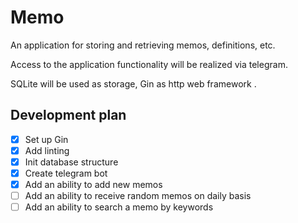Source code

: # Memo

An application for storing and retrieving memos, definitions, etc.

Access to the application functionality will be realized via telegram.

SQLite will be used as storage, Gin as http web framework .

## Development plan

- [x] Set up Gin
- [x] Add linting
- [x] Init database structure
- [x] Create telegram bot
- [x] Add an ability to add new memos
- [ ] Add an ability to receive random memos on daily basis
- [ ] Add an ability to search a memo by keywords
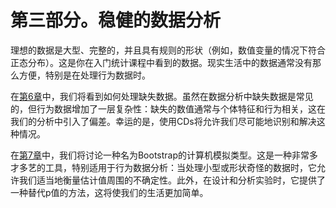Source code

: # 第三部分。稳健的数据分析

理想的数据是大型、完整的，并且具有规则的形状（例如，数值变量的情况下符合正态分布）。这是你在入门统计课程中看到的数据。现实生活中的数据通常没有那么方便，特别是在处理行为数据时。

在[第6章](ch06.xhtml#handling_missing_data-id00044)中，我们将看到如何处理缺失数据。虽然在数据分析中缺失数据是常见的，但行为数据增加了一层复杂性：缺失的数值通常与个体特征和行为相关，这在我们的分析中引入了偏差。幸运的是，使用CDs将允许我们尽可能地识别和解决这种情况。

在[第7章](ch07.xhtml#measuring_uncertainty_with_the_bootstra)中，我们将讨论一种名为Bootstrap的计算机模拟类型。这是一种非常多才多艺的工具，特别适用于行为数据分析：当处理小型或形状奇怪的数据时，它允许我们适当地衡量估计值周围的不确定性。此外，在设计和分析实验时，它提供了一种替代p值的方法，这将使我们的生活更加简单。

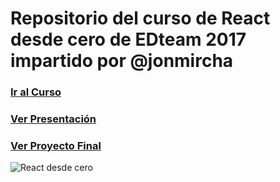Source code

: # Repositorio del curso de React desde cero de EDteam 2017 impartido por @jonmircha

### [Ir al Curso](http://ed.team/cursos/react)

### [Ver Presentación](http://jonmircha.github.io/edreact2017)

### [Ver Proyecto Final](https://jonmircha.github.io/edreact2017/proyecto.html)

![React desde cero](https://ed.team/sites/default/files/styles/large/public/courses/images/react-poster_0.jpg?itok=iDcHgiYQ)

=== ACTIVITY ===
How many lines in the records above contain the word "xhtml"? Reply with the number alone.

=== TASK RESPONSE ===
2